Segment Open

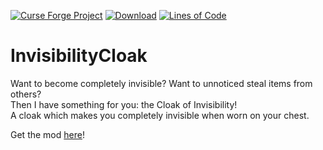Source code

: [![Curse Forge Project](http://cf.way2muchnoise.eu/versions/For%20Minecraft_430627_all.svg)](https://www.curseforge.com/minecraft/mc-mods/invisibilitycloak/)
[![Download](http://cf.way2muchnoise.eu/full_430627_downloads.svg)](https://www.curseforge.com/minecraft/mc-mods/invisibilitycloak/files/)
[![Lines of Code](https://tokei.rs/b1/github/Affehund/InvisibilityCloak?category=code)](https://github.com/Affehund/InvisibilityCloak)

# InvisibilityCloak

Want to become completely invisible? Want to unnoticed steal items from others?<br/>
Then I have something for you: the Cloak of Invisibility!<br/>
A cloak which makes you completely invisible when worn on your chest.

Get the mod [here](https://www.curseforge.com/minecraft/mc-mods/voidtotem/)! 
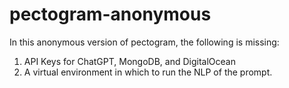 # pectogram-anonymous

In this anonymous version of pectogram, the following is missing:

1) API Keys for ChatGPT, MongoDB, and DigitalOcean
2) A virtual environment in which to run the NLP of the prompt. 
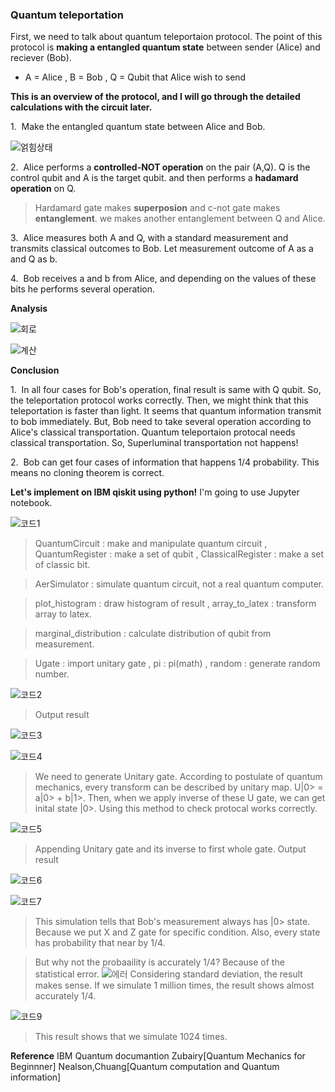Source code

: ### Quantum teleportation

First, we need to talk about quantum teleportaion protocol.
The point of this protocol is **making a entangled quantum state** between 
sender (Alice) and reciever (Bob).

* A = Alice , B = Bob , Q = Qubit that Alice wish to send

**This is an overview of the protocol, and I will go through the detailed calculations with the circuit later.**

1.&nbsp; Make the entangled quantum state between Alice and Bob.

![얽힘상태](img/QT/entangled.png)

2.&nbsp; Alice performs a **controlled-NOT operation** on the pair (A,Q). Q is the control qubit and A is the target qubit. and then performs a **hadamard operation** on Q.

> Hardamard gate makes **superposion** and c-not gate makes **entanglement**.
we makes another entanglement between Q and Alice.

3.&nbsp; Alice measures both A and Q, with a standard measurement and transmits classical outcomes to Bob. Let measurement outcome of A as a and Q as b.

4.&nbsp; Bob receives a and b from Alice, and depending on the values of these bits he performs several operation.


**Analysis**

![회로](img/QT/QTcircuit.png)

![계산](img/QT/QTcal.png)

**Conclusion**

1.&nbsp; In all four cases for Bob's operation, final result is same with Q qubit.
So, the teleportation protocol works correctly. Then, we might think that this teleportation is faster than light. It seems that quantum information transmit to bob immediately. But, Bob need to take several operation according to Alice's classical transportation. Quantum teleportaion protocal needs classical transportation. So, Superluminal transportation not happens!

2.&nbsp; Bob can get four cases of information that happens 1/4 probability. This means no cloning theorem is correct.


**Let's implement on IBM qiskit using python!**
I'm going to use Jupyter notebook.

![코드1](img/QT/code1.png)

> QuantumCircuit : make and manipulate quantum circuit , QuantumRegister : make a set of qubit , ClassicalRegister : make a set of classic bit.

> AerSimulator : simulate quantum circuit, not a real quantum computer.

> plot_histogram : draw histogram of result , array_to_latex : transform array to latex.

> marginal_distribution : calculate distribution of qubit from measurement.

> Ugate : import unitary gate , pi : pi(math) , random : generate random number.

![코드2](img/QT/code2.png)

> Output result

![코드3](img/QT/code3.png)

![코드4](img/QT/code4.png)

> We need to generate Unitary gate. According to postulate of quantum mechanics, every transform can be described by unitary map. U|0> = a|0> + b|1>. Then, when we apply inverse of these U gate, we can get inital state |0>. Using this method to check protocal works correctly.

![코드5](img/QT/code5.png)

> Appending Unitary gate and its inverse to first whole gate.
> Output result

![코드6](img/QT/code6.png)

![코드7](img/QT/code7.png)

> This simulation tells that Bob's measurement always has |0> state. Because we put X and Z gate for specific condition. Also, every state has probability that near by 1/4.

> But why not the probaaility is accurately 1/4? Because of the statistical error.
![에러](img/QT/error.png)
Considering standard deviation, the result makes sense. If we simulate 1 million times, the result shows almost accurately 1/4.

![코드9](img/QT/code9.png)

> This result shows that we simulate 1024 times.


**Reference**
IBM Quantum documantion
Zubairy[Quantum Mechanics for Beginnner]
Nealson,Chuang[Quantum computation and Quantum information]

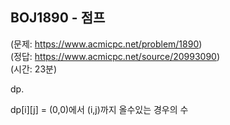 ## BOJ1890 - 점프  
(문제: https://www.acmicpc.net/problem/1890)  
(정답: https://www.acmicpc.net/source/20993090)  
(시간: 23분)  

dp.  

dp[i][j] = (0,0)에서 (i,j)까지 올수있는 경우의 수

Segment Closed

Task goal:
Only the pictures are to be excluded; all other parts of the records above are to be given exactly.

Task output:
Source code

: [![Curse Forge Project](http://cf.way2muchnoise.eu/versions/For%20Minecraft_430627_all.svg)](https://www.curseforge.com/minecraft/mc-mods/invisibilitycloak/)
[![Download](http://cf.way2muchnoise.eu/full_430627_downloads.svg)](https://www.curseforge.com/minecraft/mc-mods/invisibilitycloak/files/)
[![Lines of Code](https://tokei.rs/b1/github/Affehund/InvisibilityCloak?category=code)](https://github.com/Affehund/InvisibilityCloak)

# InvisibilityCloak

Want to become completely invisible? Want to unnoticed steal items from others?<br/>
Then I have something for you: the Cloak of Invisibility!<br/>
A cloak which makes you completely invisible when worn on your chest.

Get the mod [here](https://www.curseforge.com/minecraft/mc-mods/voidtotem/)! 
 # pectogram-anonymous

In this anonymous version of pectogram, the following is missing:

1) API Keys for ChatGPT, MongoDB, and DigitalOcean
2) A virtual environment in which to run the NLP of the prompt. 
Source code

: ### Quantum teleportation

First, we need to talk about quantum teleportaion protocol.
The point of this protocol is **making a entangled quantum state** between 
sender (Alice) and reciever (Bob).

* A = Alice , B = Bob , Q = Qubit that Alice wish to send

**This is an overview of the protocol, and I will go through the detailed calculations with the circuit later.**

1.&nbsp; Make the entangled quantum state between Alice and Bob.

![얽힘상태](img/QT/entangled.png)

2.&nbsp; Alice performs a **controlled-NOT operation** on the pair (A,Q). Q is the control qubit and A is the target qubit. and then performs a **hadamard operation** on Q.

> Hardamard gate makes **superposion** and c-not gate makes **entanglement**.
we makes another entanglement between Q and Alice.

3.&nbsp; Alice measures both A and Q, with a standard measurement and transmits classical outcomes to Bob. Let measurement outcome of A as a and Q as b.

4.&nbsp; Bob receives a and b from Alice, and depending on the values of these bits he performs several operation.


**Analysis**

![회로](img/QT/QTcircuit.png)

![계산](img/QT/QTcal.png)

**Conclusion**

1.&nbsp; In all four cases for Bob's operation, final result is same with Q qubit.
So, the teleportation protocol works correctly. Then, we might think that this teleportation is faster than light. It seems that quantum information transmit to bob immediately. But, Bob need to take several operation according to Alice's classical transportation. Quantum teleportaion protocal needs classical transportation. So, Superluminal transportation not happens!

2.&nbsp; Bob can get four cases of information that happens 1/4 probability. This means no cloning theorem is correct.


**Let's implement on IBM qiskit using python!**
I'm going to use Jupyter notebook.

![코드1](img/QT/code1.png)

> QuantumCircuit : make and manipulate quantum circuit , QuantumRegister : make a set of qubit , ClassicalRegister : make a set of classic bit.

> AerSimulator : simulate quantum circuit, not a real quantum computer.

> plot_histogram : draw histogram of result , array_to_latex : transform array to latex.

> marginal_distribution : calculate distribution of qubit from measurement.

> Ugate : import unitary gate , pi : pi(math) , random : generate random number.

![코드2](img/QT/code2.png)

> Output result

![코드3](img/QT/code3.png)

![코드4](img/QT/code4.png)

> We need to generate Unitary gate. According to postulate of quantum mechanics, every transform can be described by unitary map. U|0> = a|0> + b|1>. Then, when we apply inverse of these U gate, we can get inital state |0>. Using this method to check protocal works correctly.

![코드5](img/QT/code5.png)

> Appending Unitary gate and its inverse to first whole gate.
> Output result

![코드6](img/QT/code6.png)

![코드7](img/QT/code7.png)

> This simulation tells that Bob's measurement always has |0> state. Because we put X and Z gate for specific condition. Also, every state has probability that near by 1/4.

> But why not the probaaility is accurately 1/4? Because of the statistical error.
![에러](img/QT/error.png)
Considering standard deviation, the result makes sense. If we simulate 1 million times, the result shows almost accurately 1/4.

![코드9](img/QT/code9.png)

> This result shows that we simulate 1024 times.


**Reference**
IBM Quantum documantion
Zubairy[Quantum Mechanics for Beginnner]
Nealson,Chuang[Quantum computation and Quantum information]

 ## BOJ1890 - 점프  
(문제: https://www.acmicpc.net/problem/1890)  
(정답: https://www.acmicpc.net/source/20993090)  
(시간: 23분)  

dp.  

dp[i][j] = (0,0)에서 (i,j)까지 올수있는 경우의 수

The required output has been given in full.